Excerpts from a dataset
==========

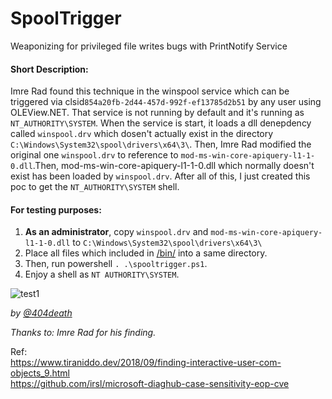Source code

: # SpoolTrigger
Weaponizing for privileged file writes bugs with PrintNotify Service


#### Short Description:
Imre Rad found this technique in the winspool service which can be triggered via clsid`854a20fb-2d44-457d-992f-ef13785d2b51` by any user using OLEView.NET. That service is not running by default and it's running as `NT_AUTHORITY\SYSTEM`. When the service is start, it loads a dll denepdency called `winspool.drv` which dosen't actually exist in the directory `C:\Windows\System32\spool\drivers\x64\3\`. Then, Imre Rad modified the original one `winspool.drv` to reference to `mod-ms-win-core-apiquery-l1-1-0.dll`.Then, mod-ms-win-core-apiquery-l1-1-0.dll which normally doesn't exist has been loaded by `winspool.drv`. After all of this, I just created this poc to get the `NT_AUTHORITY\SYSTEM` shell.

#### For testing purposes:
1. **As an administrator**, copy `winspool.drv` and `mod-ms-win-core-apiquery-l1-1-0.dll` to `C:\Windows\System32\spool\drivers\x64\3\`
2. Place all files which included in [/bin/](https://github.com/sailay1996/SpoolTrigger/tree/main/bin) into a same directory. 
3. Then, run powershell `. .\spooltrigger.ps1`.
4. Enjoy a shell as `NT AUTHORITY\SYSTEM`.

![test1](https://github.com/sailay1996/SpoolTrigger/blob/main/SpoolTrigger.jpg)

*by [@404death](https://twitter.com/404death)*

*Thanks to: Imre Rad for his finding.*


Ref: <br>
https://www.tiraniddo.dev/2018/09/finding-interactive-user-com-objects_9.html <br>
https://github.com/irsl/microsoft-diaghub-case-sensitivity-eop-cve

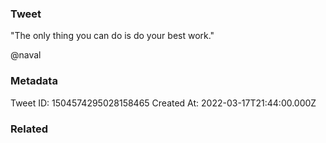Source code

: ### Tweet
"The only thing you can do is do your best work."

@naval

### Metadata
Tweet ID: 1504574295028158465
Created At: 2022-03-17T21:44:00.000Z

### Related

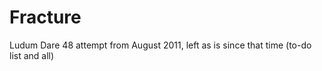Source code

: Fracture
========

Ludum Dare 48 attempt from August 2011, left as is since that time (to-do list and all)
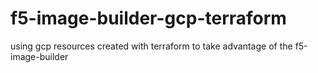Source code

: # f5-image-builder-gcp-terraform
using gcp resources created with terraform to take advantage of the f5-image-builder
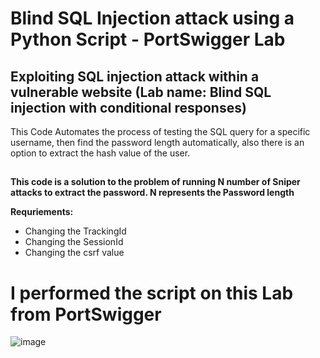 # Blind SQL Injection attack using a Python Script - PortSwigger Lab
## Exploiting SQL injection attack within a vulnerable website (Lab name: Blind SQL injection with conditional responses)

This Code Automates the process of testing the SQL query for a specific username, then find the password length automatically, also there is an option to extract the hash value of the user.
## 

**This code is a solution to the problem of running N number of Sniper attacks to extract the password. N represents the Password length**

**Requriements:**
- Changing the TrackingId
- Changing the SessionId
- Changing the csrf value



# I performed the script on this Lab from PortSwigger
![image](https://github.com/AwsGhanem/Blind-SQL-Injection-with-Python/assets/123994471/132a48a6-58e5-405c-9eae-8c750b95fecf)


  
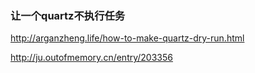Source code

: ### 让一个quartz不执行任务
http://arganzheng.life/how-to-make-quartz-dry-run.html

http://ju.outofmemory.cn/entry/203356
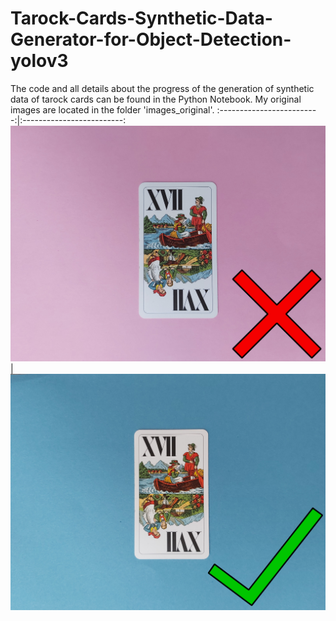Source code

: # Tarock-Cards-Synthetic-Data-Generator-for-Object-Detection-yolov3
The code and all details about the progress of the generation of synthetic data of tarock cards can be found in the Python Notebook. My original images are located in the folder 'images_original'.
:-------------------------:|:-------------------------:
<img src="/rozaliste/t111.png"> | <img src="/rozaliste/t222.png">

==========

Aim of the task — Retype each record exactly as it appears above and drop the images.

Result —
Source code

: # SpoolTrigger
Weaponizing for privileged file writes bugs with PrintNotify Service


#### Short Description:
Imre Rad found this technique in the winspool service which can be triggered via clsid`854a20fb-2d44-457d-992f-ef13785d2b51` by any user using OLEView.NET. That service is not running by default and it's running as `NT_AUTHORITY\SYSTEM`. When the service is start, it loads a dll denepdency called `winspool.drv` which dosen't actually exist in the directory `C:\Windows\System32\spool\drivers\x64\3\`. Then, Imre Rad modified the original one `winspool.drv` to reference to `mod-ms-win-core-apiquery-l1-1-0.dll`.Then, mod-ms-win-core-apiquery-l1-1-0.dll which normally doesn't exist has been loaded by `winspool.drv`. After all of this, I just created this poc to get the `NT_AUTHORITY\SYSTEM` shell.

#### For testing purposes:
1. **As an administrator**, copy `winspool.drv` and `mod-ms-win-core-apiquery-l1-1-0.dll` to `C:\Windows\System32\spool\drivers\x64\3\`
2. Place all files which included in [/bin/](https://github.com/sailay1996/SpoolTrigger/tree/main/bin) into a same directory. 
3. Then, run powershell `. .\spooltrigger.ps1`.
4. Enjoy a shell as `NT AUTHORITY\SYSTEM`.

![test1](https://github.com/sailay1996/SpoolTrigger/blob/main/SpoolTrigger.jpg)

*by [@404death](https://twitter.com/404death)*

*Thanks to: Imre Rad for his finding.*


Ref: <br>
https://www.tiraniddo.dev/2018/09/finding-interactive-user-com-objects_9.html <br>
https://github.com/irsl/microsoft-diaghub-case-sensitivity-eop-cve

Source code

: ### Tweet
"The only thing you can do is do your best work."

@naval

### Metadata
Tweet ID: 1504574295028158465
Created At: 2022-03-17T21:44:00.000Z

### Related

Source code

: Fracture
========

Ludum Dare 48 attempt from August 2011, left as is since that time (to-do list and all)
Source code

: # f5-image-builder-gcp-terraform
using gcp resources created with terraform to take advantage of the f5-image-builder
 # Blind SQL Injection attack using a Python Script - PortSwigger Lab
## Exploiting SQL injection attack within a vulnerable website (Lab name: Blind SQL injection with conditional responses)

This Code Automates the process of testing the SQL query for a specific username, then find the password length automatically, also there is an option to extract the hash value of the user.
## 

**This code is a solution to the problem of running N number of Sniper attacks to extract the password. N represents the Password length**

**Requriements:**
- Changing the TrackingId
- Changing the SessionId
- Changing the csrf value



# I performed the script on this Lab from PortSwigger
![image](https://github.com/AwsGhanem/Blind-SQL-Injection-with-Python/assets/123994471/132a48a6-58e5-405c-9eae-8c750b95fecf)


  
Source code

: ### 让一个quartz不执行任务
http://arganzheng.life/how-to-make-quartz-dry-run.html

http://ju.outofmemory.cn/entry/203356
Source code

: # Tarock-Cards-Synthetic-Data-Generator-for-Object-Detection-yolov3
The code and all details about the progress of the generation of synthetic data of tarock cards can be found in the Python Notebook. My original images are located in the folder 'images_original'.
:-------------------------:|:-------------------------:
<img src="/rozaliste/t111.png"> | <img src="/rozaliste/t222.png">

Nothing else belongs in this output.